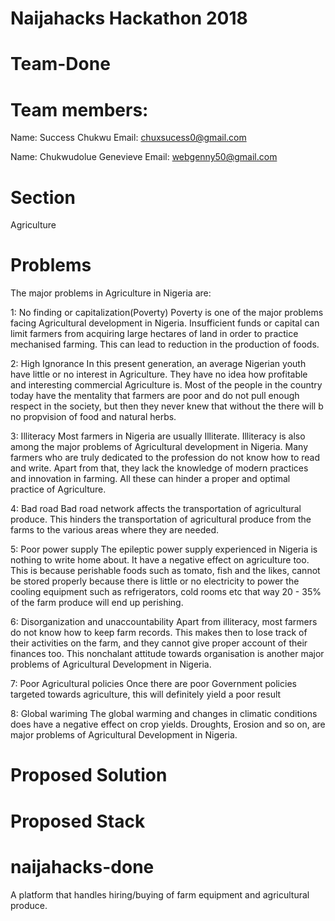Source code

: # Naijahacks Hackathon 2018
# Team-Done
# Team members: 
  Name: Success Chukwu
  Email: chuxsucess0@gmail.com
  
  Name: Chukwudolue Genevieve
  Email: webgenny50@gmail.com
  
# Section
  Agriculture
  
# Problems
The major problems in Agriculture in Nigeria are:

1: No finding or capitalization(Poverty)
    Poverty is one of the major problems facing Agricultural development in Nigeria. 
    Insufficient funds or capital can limit farmers from acquiring large hectares of land in order to practice mechanised farming. 
    This can lead to reduction in the production of foods.

2: High Ignorance
    In this present generation, an average Nigerian youth have little or no interest in Agriculture. 
    They have no idea how profitable and interesting commercial Agriculture is. 
    Most of the people in the country today have the mentality that farmers are poor and do not pull enough respect in the society,
    but then they never knew that without the there will b no propvision of food and natural herbs.

3: Illiteracy
    Most farmers in Nigeria are usually Illiterate.
    Illiteracy is also among the major problems of Agricultural development in Nigeria. 
    Many farmers who are truly dedicated to the profession do not know how to read and write. 
    Apart from that, they lack the knowledge of modern practices and innovation in farming. 
    All these can hinder a proper and optimal practice of Agriculture.

4: Bad road
    Bad road network affects the transportation of agricultural produce. 
    This hinders the transportation of agricultural produce from the farms to the various areas where they are needed.

5: Poor power supply
    The epileptic power supply experienced in Nigeria is nothing to write home about. 
    It have a negative effect on agriculture too. 
    This is because perishable foods such as tomato, fish and the likes,
    cannot be stored properly because there is little or no electricity to power the cooling equipment such as refrigerators, cold rooms etc
    that way 20 - 35% of the farm produce will end up perishing. 

6: Disorganization and unaccountability
    Apart from illiteracy, most farmers do not know how to keep farm records. 
    This makes then to lose track of their activities on the farm, and they cannot give proper account of their finances too. 
    This nonchalant attitude towards organisation is another major problems of Agricultural Development in Nigeria.

7: Poor Agricultural policies
    Once there are poor Government policies targeted towards agriculture, this will definitely yield a poor result

8: Global wariming
    The global warming and changes in climatic conditions does have a negative effect on crop yields. 
    Droughts, Erosion and so on, are major problems of Agricultural Development in Nigeria.

# Proposed Solution
# Proposed Stack
# naijahacks-done
A platform that handles hiring/buying of farm equipment and agricultural produce.
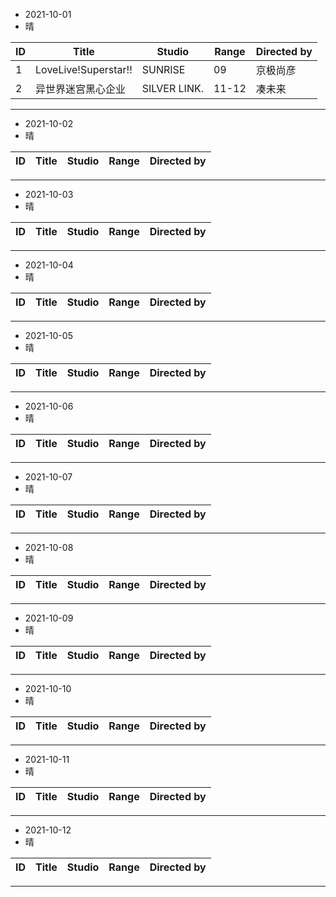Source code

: - 2021-10-01
- 晴

ID|Title|Studio|Range|Directed by
---|---|---|---|---
1|LoveLive!Superstar!!|SUNRISE|09|京极尚彦
2|异世界迷宫黑心企业|SILVER LINK.|11-12|凑未来

> 
---
- 2021-10-02
- 晴

ID|Title|Studio|Range|Directed by
---|---|---|---|---


> 
---
- 2021-10-03
- 晴

ID|Title|Studio|Range|Directed by
---|---|---|---|---

> 
---
- 2021-10-04
- 晴

ID|Title|Studio|Range|Directed by
---|---|---|---|---

> 
---
- 2021-10-05
- 晴

ID|Title|Studio|Range|Directed by
---|---|---|---|---

> 
---
- 2021-10-06
- 晴

ID|Title|Studio|Range|Directed by
---|---|---|---|---

> 
---
- 2021-10-07
- 晴

ID|Title|Studio|Range|Directed by
---|---|---|---|---

> 
---
- 2021-10-08
- 晴

ID|Title|Studio|Range|Directed by
---|---|---|---|---

> 
---
- 2021-10-09
- 晴

ID|Title|Studio|Range|Directed by
---|---|---|---|---

> 
---
- 2021-10-10
- 晴

ID|Title|Studio|Range|Directed by
---|---|---|---|---

> 
---
- 2021-10-11
- 晴

ID|Title|Studio|Range|Directed by
---|---|---|---|---

> 
---
- 2021-10-12
- 晴

ID|Title|Studio|Range|Directed by
---|---|---|---|---

> 
---
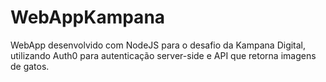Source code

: # WebAppKampana
WebApp desenvolvido com NodeJS para o desafio da Kampana Digital, utilizando Auth0 para autenticação server-side e API que retorna imagens de gatos.
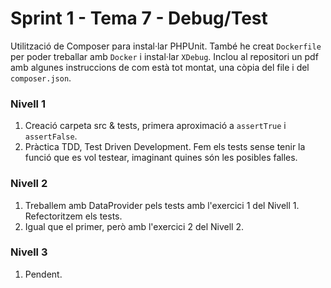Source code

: # Sprint 1 - Tema 7 - Debug/Test
Utilització de Composer para instal·lar PHPUnit. També he creat `Dockerfile` per poder treballar amb `Docker` i instal·lar `XDebug`. Inclou al repositori un pdf amb algunes instruccions de com està tot montat, una còpia del file i del `composer.json`.

### Nivell 1
1) Creació carpeta src & tests, primera aproximació a `assertTrue` i `assertFalse`.
2) Pràctica TDD, Test Driven Development. Fem els tests sense tenir la funció que es vol testear, imaginant quines són les posibles falles.

### Nivell 2
1) Treballem amb DataProvider pels tests amb l'exercici 1 del Nivell 1. Refectoritzem els tests.
2) Igual que el primer, però amb l'exercici 2 del Nivell 2.

### Nivell 3
1) Pendent.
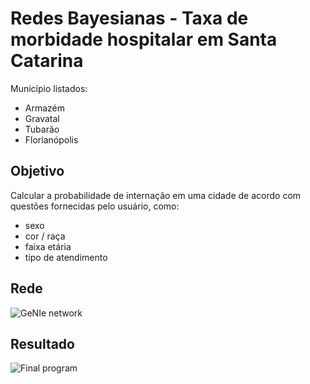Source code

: # Redes Bayesianas - Taxa de morbidade hospitalar em Santa Catarina

Município listados:
- Armazém
- Gravatal
- Tubarão
- Florianópolis

## Objetivo

Calcular a probabilidade de internação em uma cidade de acordo com questões fornecidas pelo usuário, como:

- sexo
- cor / raça
- faixa etária
- tipo de atendimento

## Rede

![GeNIe network](https://i.imgur.com/AzwkJ4I.png)

## Resultado

![Final program](https://i.imgur.com/tycfjkf.png)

* _Brief_
Each line in which the string "cannot" is found must be copied from the data.

* _Answer to this exercise_
    cannot be stored properly because there is little or no electricity to power the cooling equipment such as refrigerators, cold rooms etc
    This makes then to lose track of their activities on the farm, and they cannot give proper account of their finances too. 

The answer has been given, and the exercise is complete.